**WHAT TO WORK ON**
Every line below that has the word "package" counts once; report how many lines that makes, with no other words.

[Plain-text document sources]
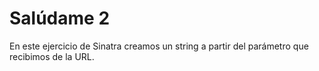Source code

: # Salúdame 2

En este ejercicio de Sinatra creamos un string a partir del parámetro que recibimos de la URL.
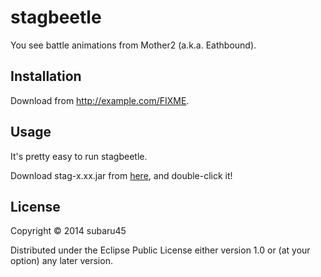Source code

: # stagbeetle

You see battle animations from Mother2 (a.k.a. Eathbound).

## Installation

Download from http://example.com/FIXME.

## Usage

It's pretty easy to run stagbeetle.

Download stag-x.xx.jar from [here](https://github.com/subaru45/stagbeetle),
and double-click it!

## License

Copyright © 2014 subaru45

Distributed under the Eclipse Public License either version 1.0 or (at
your option) any later version.
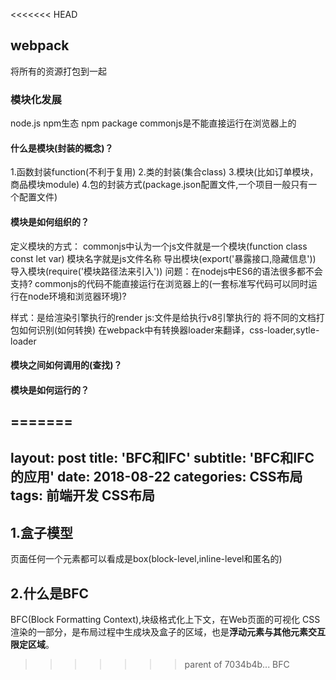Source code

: <<<<<<< HEAD
## webpack
将所有的资源打包到一起
### 模块化发展 
node.js npm生态 npm package
commonjs是不能直接运行在浏览器上的
#### 什么是模块(封装的概念)？
1.函数封装function(不利于复用)
2.类的封装(集合class)
3.模块(比如订单模块，商品模块module)
4.包的封装方式(package.json配置文件,一个项目一般只有一个配置文件)
#### 模块是如何组织的？
定义模块的方式：
commonjs中认为一个js文件就是一个模块(function class const let var)
模块名字就是js文件名称
导出模块(export('暴露接口,隐藏信息'))
导入模块(require('模块路径法来引入'))
问题：在nodejs中ES6的语法很多都不会支持?
  commonjs的代码不能直接运行在浏览器上的(一套标准写代码可以同时运行在node环境和浏览器环境)?

  样式：是给渲染引擎执行的render
  js:文件是给执行v8引擎执行的
  将不同的文档打包如何识别(如何转换)
  在webpack中有转换器loader来翻译，css-loader,sytle-loader
#### 模块之间如何调用的(查找)？
#### 模块是如何运行的？
=======
---
layout: post
title: 'BFC和IFC'
subtitle: 'BFC和IFC的应用'
date: 2018-08-22
categories: CSS布局
tags: 前端开发 CSS布局
---


## 1.盒子模型
页面任何一个元素都可以看成是box(block-level,inline-level和匿名的)
## 2.什么是BFC
BFC(Block Formatting Context),块级格式化上下文，在Web页面的可视化 CSS渲染的一部分，是布局过程中生成块及盒子的区域，也是**浮动元素与其他元素交互限定区域**。


>>>>>>> parent of 7034b4b... BFC
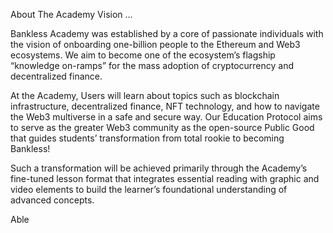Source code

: About
The Academy Vision ...


Bankless Academy was established by a core of passionate individuals with the vision of onboarding one-billion people to the Ethereum and Web3 ecosystems. We aim to become one of the ecosystem’s flagship “knowledge on-ramps” for the mass adoption of cryptocurrency and decentralized finance.



At the Academy, Users will learn about topics such as blockchain infrastructure, decentralized finance, NFT technology, and how to navigate the Web3 multiverse in a safe and secure way. Our Education Protocol aims to serve as the greater Web3 community as the open-source Public Good that guides students’ transformation from total rookie to becoming Bankless!

Such a transformation will be achieved primarily through the Academy’s fine-tuned lesson format that integrates essential reading with graphic and video elements to build the learner’s foundational understanding of advanced concepts.



Able 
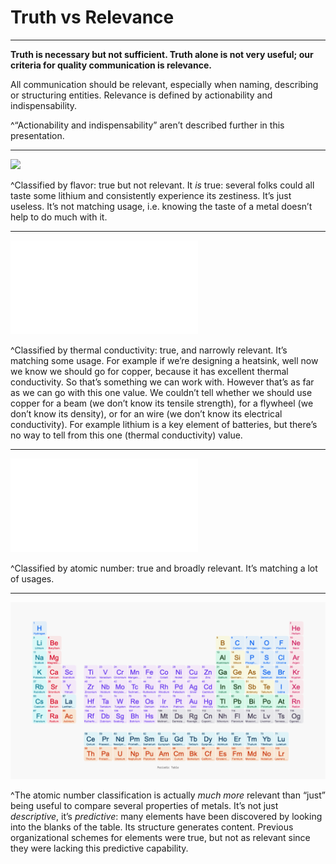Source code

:# Truth vs Relevance

<!-- a shorter parable: "the sun is larger than 2 football fields" -->

<!--
Credits:

- Crystals: [Franco Antonio Giovanella](https://unsplash.com/@francogio) on Unsplash
- Periodic table: [Google](https://www.google.com/)
-->

---

**Truth is necessary but not sufficient. Truth alone is not very useful; our criteria for quality communication is relevance.**

All communication should be relevant, especially when naming, describing or structuring entities.
Relevance is defined by actionability and indispensability.

<!-- meh -->

^“Actionability and indispensability” aren’t described further in this presentation.

---

![](assets/flavor@3x.png)

^Classified by flavor: true but not relevant. It *is* true: several folks could all taste some lithium and consistently experience its zestiness. It’s just useless. It’s not matching usage, i.e. knowing the taste of a metal doesn’t help to do much with it.

---

![](assets/thermal-conductivity.pdf)

^Classified by thermal conductivity: true, and narrowly relevant. It’s matching some usage. For example if we’re designing a heatsink, well now we know we should go for copper, because it has excellent thermal conductivity. So that’s something we can work with. However that’s as far as we can go with this one value. We couldn’t tell whether we should use copper for a beam (we don’t know its tensile strength), for a flywheel (we don’t know its density), or for an wire (we don’t know its electrical conductivity).
For example lithium is a key element of batteries, but there’s no way to tell from this one (thermal conductivity) value.

---

![](assets/atomic-number.pdf)

^Classified by atomic number: true and broadly relevant. It’s matching a lot of usages.

---

![](assets/periodic-table@3x.png)

^The atomic number classification is actually *much more* relevant than “just” being useful to compare several properties of metals.
It’s not just *descriptive*, it’s *predictive*: many elements have been discovered by looking into the blanks of the table. Its structure generates content. Previous organizational schemes for elements were true, but not as relevant since they were lacking this predictive capability.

**ANSWER SECTION**
2